CitiBike is a popular transportation alternative in New York City and is widely used by people across all ages. This project is designed to find out among those CitiBike riders, who have more usage of CitiBike on weekends over weekdays. The main idea is to divide the riders into two age groups:above 30 years old and under(includes equal to) 30 years old. By utlizing one month CitiBike data and Null Hypothesis Significance Test, we conclude younger generations who are under 30 years old are more prone to CitiBike on weekends.
Citi Bike is the nation's largest bike share program, with 10,000 bikes and 600 stations across Manhattan, Brooklyn, Queens and Jersey City. It is a quick and affordable way to get around town and very popular in NYC area. Analyzing CitiBike users' activities is one of the most important ways to understand the business and social behaviors. My project is trying to find out which group uses CitiBike more on weekend for transportation. We use 30 as divide age line because in general, people in the city below 30 years old are children, teenagers or singles , many of them are students or new starters in their careers. Meanwhile people over 30 years old might have families and stable jobs.
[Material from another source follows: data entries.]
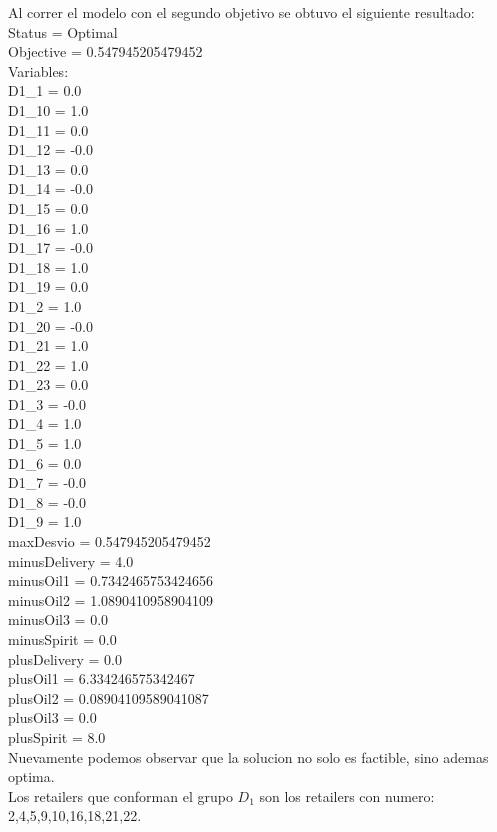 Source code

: Al correr el modelo con el segundo objetivo se obtuvo el siguiente resultado: \\

Status = Optimal \\
Objective = 0.547945205479452 \\
Variables: \\
D1\_1 = 0.0 \\
D1\_10 = 1.0 \\
D1\_11 = 0.0 \\
D1\_12 = -0.0 \\
D1\_13 = 0.0 \\
D1\_14 = -0.0 \\
D1\_15 = 0.0 \\
D1\_16 = 1.0 \\
D1\_17 = -0.0 \\
D1\_18 = 1.0 \\
D1\_19 = 0.0 \\
D1\_2 = 1.0 \\
D1\_20 = -0.0 \\
D1\_21 = 1.0 \\
D1\_22 = 1.0 \\
D1\_23 = 0.0 \\
D1\_3 = -0.0 \\
D1\_4 = 1.0 \\
D1\_5 = 1.0 \\
D1\_6 = 0.0 \\
D1\_7 = -0.0 \\
D1\_8 = -0.0 \\
D1\_9 = 1.0 \\
maxDesvio = 0.547945205479452 \\
minusDelivery = 4.0 \\
minusOil1 = 0.7342465753424656 \\
minusOil2 = 1.0890410958904109 \\
minusOil3 = 0.0 \\
minusSpirit = 0.0 \\
plusDelivery = 0.0 \\
plusOil1 = 6.334246575342467 \\
plusOil2 = 0.08904109589041087 \\
plusOil3 = 0.0 \\
plusSpirit = 8.0 \\

Nuevamente podemos observar que la solucion no solo es factible, sino ademas optima.\\
Los retailers que conforman el grupo $D_1$ son los retailers con numero: 2,4,5,9,10,16,18,21,22.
The data used for this project is CitiBike monthly ridership dataset . And specifically, the month of June 2016 dataset is used for analysis. It is provided by CitiBike Program, which can be accessed at their official website: https://www.citibikenyc.com/system-data, and https://s3.amazonaws.com/tripdata/index.html. The dataset contains columns of trip duration, location information and riders information. To focus on our question mentioned above in introduction part. Only the column of the riders' birth year is kept, all the other columns are removed. Then riders who were born over 30 years ago are grouped together and summed up, same with riders who were born less than or equal to 30 years ago. Finally we plot these two groups' data into two figures, one is total quantity of each group's each week day's ridership, the other figure is each weekday's ridership fraction within their own groups. Note that for two groups data are plot into same figure for comparison.